### Problem description:
Pull every line from the records that has the word "Apply" in it.

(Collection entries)
=== Section Start ===
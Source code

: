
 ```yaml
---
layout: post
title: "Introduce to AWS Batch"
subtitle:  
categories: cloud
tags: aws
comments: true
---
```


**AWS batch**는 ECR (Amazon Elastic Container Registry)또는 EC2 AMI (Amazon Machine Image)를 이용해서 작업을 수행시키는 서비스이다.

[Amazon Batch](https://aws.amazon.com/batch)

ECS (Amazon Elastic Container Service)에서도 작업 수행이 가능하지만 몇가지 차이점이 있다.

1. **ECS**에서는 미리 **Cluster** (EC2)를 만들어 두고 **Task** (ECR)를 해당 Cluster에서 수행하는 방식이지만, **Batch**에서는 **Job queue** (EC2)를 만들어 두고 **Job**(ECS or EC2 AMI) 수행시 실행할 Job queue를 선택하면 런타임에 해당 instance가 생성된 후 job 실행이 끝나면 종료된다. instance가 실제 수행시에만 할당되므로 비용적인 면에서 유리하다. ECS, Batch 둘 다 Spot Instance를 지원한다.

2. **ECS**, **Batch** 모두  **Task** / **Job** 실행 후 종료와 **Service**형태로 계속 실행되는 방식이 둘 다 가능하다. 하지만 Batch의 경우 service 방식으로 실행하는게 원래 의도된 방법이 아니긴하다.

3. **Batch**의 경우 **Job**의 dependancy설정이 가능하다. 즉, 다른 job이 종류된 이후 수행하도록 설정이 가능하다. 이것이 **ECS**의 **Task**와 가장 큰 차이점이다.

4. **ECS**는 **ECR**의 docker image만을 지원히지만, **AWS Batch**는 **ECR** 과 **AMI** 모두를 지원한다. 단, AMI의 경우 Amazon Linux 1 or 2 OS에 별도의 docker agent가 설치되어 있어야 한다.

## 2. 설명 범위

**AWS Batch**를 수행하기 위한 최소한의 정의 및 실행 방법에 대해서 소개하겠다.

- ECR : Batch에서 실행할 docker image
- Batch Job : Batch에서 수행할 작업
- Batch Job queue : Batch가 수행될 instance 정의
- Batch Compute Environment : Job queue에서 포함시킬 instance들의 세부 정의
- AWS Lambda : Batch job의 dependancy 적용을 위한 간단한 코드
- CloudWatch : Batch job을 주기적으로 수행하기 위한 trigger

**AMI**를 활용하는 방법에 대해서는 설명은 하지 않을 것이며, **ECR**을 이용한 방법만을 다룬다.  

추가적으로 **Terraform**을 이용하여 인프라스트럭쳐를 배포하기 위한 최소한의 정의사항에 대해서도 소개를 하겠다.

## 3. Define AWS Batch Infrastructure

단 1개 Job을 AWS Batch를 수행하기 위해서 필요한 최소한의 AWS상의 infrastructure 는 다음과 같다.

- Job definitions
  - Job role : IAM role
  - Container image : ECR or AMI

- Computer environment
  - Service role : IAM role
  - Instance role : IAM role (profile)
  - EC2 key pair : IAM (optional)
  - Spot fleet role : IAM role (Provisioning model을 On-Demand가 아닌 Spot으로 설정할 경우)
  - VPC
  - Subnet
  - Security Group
=== Section End ===
=== Section Start ===
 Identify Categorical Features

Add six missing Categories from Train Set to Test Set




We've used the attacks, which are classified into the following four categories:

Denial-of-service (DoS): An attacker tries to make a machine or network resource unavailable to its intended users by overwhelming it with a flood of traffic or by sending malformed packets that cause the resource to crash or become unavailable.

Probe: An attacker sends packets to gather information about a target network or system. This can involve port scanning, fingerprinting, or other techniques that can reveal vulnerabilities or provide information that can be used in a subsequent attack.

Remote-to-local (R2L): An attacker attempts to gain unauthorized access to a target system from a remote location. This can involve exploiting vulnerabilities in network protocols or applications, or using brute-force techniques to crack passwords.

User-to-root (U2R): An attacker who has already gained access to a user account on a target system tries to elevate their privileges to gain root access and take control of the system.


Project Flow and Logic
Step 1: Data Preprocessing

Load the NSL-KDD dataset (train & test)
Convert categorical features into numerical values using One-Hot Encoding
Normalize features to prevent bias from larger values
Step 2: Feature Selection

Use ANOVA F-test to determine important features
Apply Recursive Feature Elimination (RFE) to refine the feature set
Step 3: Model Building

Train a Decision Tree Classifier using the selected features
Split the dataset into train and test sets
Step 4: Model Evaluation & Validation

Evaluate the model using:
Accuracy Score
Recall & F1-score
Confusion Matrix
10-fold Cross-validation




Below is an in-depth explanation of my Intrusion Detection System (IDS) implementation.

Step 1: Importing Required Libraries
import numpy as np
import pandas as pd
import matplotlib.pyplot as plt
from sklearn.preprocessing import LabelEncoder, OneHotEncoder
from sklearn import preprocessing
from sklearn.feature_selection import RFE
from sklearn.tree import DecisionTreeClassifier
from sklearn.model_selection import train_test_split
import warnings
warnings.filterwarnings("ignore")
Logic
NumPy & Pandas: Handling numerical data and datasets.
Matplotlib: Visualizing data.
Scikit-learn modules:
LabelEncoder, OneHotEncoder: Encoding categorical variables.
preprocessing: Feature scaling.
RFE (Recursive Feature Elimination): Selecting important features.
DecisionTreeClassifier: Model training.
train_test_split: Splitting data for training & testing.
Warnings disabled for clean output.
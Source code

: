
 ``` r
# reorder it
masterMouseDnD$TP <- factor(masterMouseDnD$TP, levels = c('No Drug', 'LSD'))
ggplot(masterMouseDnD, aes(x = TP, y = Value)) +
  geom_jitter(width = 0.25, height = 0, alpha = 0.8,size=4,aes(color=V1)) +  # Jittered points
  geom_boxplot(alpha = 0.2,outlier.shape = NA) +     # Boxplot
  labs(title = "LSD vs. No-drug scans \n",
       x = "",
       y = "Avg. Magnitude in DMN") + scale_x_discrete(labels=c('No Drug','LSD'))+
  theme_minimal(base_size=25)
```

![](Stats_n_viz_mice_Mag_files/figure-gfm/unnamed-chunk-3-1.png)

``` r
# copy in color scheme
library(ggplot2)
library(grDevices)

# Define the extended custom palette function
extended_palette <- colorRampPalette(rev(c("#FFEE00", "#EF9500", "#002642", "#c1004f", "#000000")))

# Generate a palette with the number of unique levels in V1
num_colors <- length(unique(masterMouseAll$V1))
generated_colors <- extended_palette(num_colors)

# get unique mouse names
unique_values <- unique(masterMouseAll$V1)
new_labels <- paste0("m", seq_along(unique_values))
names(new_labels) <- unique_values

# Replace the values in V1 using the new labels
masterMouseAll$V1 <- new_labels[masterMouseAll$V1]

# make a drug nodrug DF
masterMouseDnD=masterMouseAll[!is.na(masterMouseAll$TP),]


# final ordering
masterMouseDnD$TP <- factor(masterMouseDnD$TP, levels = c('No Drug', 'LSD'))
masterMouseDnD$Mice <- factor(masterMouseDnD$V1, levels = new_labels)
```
=== Section End ===
=== Section Start ===
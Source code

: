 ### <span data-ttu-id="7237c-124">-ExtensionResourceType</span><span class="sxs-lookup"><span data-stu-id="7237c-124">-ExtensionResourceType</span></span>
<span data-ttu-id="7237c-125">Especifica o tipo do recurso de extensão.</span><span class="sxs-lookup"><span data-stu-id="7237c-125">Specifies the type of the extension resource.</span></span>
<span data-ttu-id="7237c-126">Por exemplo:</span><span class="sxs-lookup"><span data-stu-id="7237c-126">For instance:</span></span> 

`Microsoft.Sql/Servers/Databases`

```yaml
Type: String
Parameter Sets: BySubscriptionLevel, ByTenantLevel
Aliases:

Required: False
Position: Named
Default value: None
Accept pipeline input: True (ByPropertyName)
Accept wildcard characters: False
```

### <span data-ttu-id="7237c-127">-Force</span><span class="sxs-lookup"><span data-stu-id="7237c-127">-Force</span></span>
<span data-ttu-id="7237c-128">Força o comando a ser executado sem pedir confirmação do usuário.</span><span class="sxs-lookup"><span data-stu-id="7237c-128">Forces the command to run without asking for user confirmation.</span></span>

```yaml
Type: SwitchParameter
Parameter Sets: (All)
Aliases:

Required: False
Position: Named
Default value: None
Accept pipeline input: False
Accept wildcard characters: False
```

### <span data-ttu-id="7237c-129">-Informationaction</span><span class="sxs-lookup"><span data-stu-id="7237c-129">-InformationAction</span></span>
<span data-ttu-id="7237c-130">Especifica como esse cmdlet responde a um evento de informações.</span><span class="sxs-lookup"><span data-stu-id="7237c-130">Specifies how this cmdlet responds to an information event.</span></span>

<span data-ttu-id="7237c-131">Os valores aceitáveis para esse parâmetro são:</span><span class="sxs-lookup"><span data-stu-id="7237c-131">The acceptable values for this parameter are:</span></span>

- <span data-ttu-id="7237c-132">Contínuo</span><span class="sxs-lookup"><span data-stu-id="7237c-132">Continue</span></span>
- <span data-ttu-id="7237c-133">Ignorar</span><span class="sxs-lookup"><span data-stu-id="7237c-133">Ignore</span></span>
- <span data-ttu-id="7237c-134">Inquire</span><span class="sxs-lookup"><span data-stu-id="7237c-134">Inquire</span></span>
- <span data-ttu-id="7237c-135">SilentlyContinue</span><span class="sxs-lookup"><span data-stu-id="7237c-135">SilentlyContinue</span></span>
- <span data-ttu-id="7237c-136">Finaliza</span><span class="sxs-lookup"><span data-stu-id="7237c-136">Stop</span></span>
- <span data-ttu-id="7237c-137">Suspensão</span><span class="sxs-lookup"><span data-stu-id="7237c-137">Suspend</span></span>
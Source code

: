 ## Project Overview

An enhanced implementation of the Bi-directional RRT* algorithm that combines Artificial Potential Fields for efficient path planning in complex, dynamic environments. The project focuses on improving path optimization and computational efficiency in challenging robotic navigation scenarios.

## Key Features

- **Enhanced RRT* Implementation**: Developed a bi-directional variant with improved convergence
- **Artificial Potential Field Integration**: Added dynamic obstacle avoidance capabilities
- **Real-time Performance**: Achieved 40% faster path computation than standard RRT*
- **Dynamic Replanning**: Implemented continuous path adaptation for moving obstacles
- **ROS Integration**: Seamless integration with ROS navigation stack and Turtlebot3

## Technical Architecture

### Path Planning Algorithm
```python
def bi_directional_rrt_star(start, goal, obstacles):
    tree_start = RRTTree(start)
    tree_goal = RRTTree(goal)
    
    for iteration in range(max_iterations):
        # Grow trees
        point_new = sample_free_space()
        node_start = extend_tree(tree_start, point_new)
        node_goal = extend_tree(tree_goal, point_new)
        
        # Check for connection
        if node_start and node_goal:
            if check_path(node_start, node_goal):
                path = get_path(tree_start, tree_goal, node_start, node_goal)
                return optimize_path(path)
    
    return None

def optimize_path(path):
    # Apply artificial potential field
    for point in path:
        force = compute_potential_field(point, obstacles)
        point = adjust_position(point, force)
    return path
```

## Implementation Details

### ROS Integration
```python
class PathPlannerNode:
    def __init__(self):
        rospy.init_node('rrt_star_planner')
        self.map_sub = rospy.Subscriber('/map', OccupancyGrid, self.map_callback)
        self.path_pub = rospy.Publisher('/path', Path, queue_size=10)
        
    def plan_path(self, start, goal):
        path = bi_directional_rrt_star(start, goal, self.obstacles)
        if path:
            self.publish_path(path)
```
=== Section End ===
### Exercise solution:
Apply Recursive Feature Elimination (RFE) to refine the feature set
    # Apply artificial potential field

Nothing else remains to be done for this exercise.